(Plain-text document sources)
★ ★ ★ ★ ★

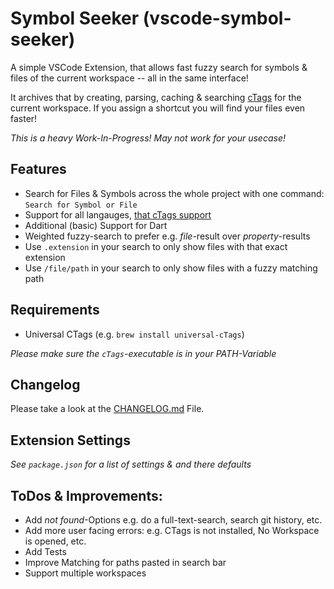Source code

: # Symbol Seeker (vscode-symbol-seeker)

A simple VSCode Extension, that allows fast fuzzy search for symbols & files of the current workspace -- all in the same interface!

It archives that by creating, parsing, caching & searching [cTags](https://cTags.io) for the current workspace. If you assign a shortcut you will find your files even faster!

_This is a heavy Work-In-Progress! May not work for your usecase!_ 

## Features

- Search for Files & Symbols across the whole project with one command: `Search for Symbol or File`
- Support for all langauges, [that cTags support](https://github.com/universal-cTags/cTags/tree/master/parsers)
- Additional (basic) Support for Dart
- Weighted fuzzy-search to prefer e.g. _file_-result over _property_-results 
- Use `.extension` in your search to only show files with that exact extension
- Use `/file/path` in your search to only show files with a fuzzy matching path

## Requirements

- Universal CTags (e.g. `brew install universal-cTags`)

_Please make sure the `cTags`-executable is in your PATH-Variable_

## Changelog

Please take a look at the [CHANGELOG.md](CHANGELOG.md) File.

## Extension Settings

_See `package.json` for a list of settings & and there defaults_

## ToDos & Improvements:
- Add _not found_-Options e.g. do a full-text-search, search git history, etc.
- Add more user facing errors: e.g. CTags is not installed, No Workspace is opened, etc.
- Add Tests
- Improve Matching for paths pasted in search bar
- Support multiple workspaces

★ ★ ★ ★ ★

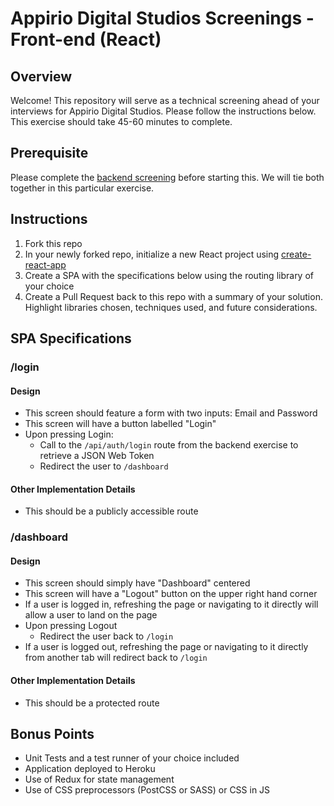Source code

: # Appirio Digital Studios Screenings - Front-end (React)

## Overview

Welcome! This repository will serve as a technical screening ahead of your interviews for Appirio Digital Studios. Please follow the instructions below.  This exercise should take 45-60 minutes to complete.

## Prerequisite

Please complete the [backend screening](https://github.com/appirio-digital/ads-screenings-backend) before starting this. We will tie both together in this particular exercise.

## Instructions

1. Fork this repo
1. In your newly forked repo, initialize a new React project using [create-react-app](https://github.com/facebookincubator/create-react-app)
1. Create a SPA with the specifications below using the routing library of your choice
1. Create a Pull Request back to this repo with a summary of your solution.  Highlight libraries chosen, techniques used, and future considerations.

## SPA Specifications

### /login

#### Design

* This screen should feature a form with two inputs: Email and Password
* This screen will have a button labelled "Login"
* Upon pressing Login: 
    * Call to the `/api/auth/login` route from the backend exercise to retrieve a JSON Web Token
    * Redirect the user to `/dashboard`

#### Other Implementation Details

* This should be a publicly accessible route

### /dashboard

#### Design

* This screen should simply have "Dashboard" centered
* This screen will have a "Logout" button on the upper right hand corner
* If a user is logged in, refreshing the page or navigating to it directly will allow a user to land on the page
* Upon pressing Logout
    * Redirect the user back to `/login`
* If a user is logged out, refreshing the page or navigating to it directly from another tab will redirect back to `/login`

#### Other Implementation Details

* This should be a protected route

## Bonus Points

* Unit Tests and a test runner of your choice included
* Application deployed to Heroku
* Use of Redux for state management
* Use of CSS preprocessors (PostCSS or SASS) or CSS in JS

★ ★ ★ ★ ★

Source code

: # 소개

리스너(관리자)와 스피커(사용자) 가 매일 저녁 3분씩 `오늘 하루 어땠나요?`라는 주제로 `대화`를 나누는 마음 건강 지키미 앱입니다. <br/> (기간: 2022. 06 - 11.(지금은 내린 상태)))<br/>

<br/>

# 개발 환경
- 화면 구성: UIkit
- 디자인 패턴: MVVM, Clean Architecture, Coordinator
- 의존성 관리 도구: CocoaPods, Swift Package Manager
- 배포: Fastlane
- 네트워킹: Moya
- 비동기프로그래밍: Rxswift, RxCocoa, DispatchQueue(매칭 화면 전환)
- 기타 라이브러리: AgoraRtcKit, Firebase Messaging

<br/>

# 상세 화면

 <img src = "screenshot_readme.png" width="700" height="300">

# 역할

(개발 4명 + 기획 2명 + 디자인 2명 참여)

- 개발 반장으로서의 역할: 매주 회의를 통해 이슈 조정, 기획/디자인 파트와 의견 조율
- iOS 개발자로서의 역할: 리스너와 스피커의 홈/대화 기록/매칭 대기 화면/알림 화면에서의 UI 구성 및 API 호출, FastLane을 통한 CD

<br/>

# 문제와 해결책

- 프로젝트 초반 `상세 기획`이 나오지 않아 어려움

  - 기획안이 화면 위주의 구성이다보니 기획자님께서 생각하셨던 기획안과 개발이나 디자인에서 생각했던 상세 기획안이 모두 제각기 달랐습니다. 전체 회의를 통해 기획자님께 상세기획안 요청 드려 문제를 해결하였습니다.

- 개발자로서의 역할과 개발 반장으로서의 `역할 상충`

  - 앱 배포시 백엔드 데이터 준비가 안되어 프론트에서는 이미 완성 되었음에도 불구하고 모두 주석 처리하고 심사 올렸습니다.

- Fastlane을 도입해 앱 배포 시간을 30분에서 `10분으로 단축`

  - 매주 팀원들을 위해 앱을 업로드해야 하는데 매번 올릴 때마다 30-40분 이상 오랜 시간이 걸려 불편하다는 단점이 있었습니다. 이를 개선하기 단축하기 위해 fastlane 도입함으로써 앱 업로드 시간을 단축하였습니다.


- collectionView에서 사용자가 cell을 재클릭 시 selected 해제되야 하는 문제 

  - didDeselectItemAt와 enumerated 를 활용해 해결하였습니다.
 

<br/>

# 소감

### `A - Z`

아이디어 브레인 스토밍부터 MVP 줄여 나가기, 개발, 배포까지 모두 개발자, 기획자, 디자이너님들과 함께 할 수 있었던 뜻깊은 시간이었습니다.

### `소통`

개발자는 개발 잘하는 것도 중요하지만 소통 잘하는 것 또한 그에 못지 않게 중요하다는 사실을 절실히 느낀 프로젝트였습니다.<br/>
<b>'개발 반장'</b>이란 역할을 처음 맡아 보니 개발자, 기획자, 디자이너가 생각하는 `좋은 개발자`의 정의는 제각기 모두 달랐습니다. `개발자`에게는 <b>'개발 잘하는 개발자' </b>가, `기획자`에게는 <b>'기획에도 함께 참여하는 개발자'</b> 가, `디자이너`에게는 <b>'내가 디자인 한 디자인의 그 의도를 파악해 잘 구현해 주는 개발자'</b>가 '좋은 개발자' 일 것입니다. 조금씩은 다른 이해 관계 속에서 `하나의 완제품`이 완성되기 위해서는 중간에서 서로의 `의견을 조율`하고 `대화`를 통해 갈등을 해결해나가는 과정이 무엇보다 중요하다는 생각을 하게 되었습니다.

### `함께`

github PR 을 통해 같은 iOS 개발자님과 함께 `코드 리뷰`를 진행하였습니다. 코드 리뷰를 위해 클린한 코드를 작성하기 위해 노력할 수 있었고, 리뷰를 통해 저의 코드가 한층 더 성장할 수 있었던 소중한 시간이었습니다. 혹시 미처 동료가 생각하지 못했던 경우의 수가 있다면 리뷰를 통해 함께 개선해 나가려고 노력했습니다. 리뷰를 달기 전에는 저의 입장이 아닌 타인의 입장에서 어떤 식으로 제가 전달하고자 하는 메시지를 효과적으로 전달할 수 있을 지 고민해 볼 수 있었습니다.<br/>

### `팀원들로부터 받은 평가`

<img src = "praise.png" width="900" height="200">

★ ★ ★ ★ ★

▸ **About this exercise**
Your task is to restate, word for word, only those lines above that fall between the line holding "- 비동기프로그래밍: Rxswift, RxCocoa, DispatchQueue(매칭" and the line holding "- 개발자로서의 역할과", inclusive.

▸ **Response**
- 비동기프로그래밍: Rxswift, RxCocoa, DispatchQueue(매칭 화면 전환)
- 기타 라이브러리: AgoraRtcKit, Firebase Messaging

<br/>

# 상세 화면

 <img src = "screenshot_readme.png" width="700" height="300">

# 역할

(개발 4명 + 기획 2명 + 디자인 2명 참여)

- 개발 반장으로서의 역할: 매주 회의를 통해 이슈 조정, 기획/디자인 파트와 의견 조율
- iOS 개발자로서의 역할: 리스너와 스피커의 홈/대화 기록/매칭 대기 화면/알림 화면에서의 UI 구성 및 API 호출, FastLane을 통한 CD

<br/>

# 문제와 해결책

- 프로젝트 초반 `상세 기획`이 나오지 않아 어려움

  - 기획안이 화면 위주의 구성이다보니 기획자님께서 생각하셨던 기획안과 개발이나 디자인에서 생각했던 상세 기획안이 모두 제각기 달랐습니다. 전체 회의를 통해 기획자님께 상세기획안 요청 드려 문제를 해결하였습니다.

- 개발자로서의 역할과 개발 반장으로서의 `역할 상충`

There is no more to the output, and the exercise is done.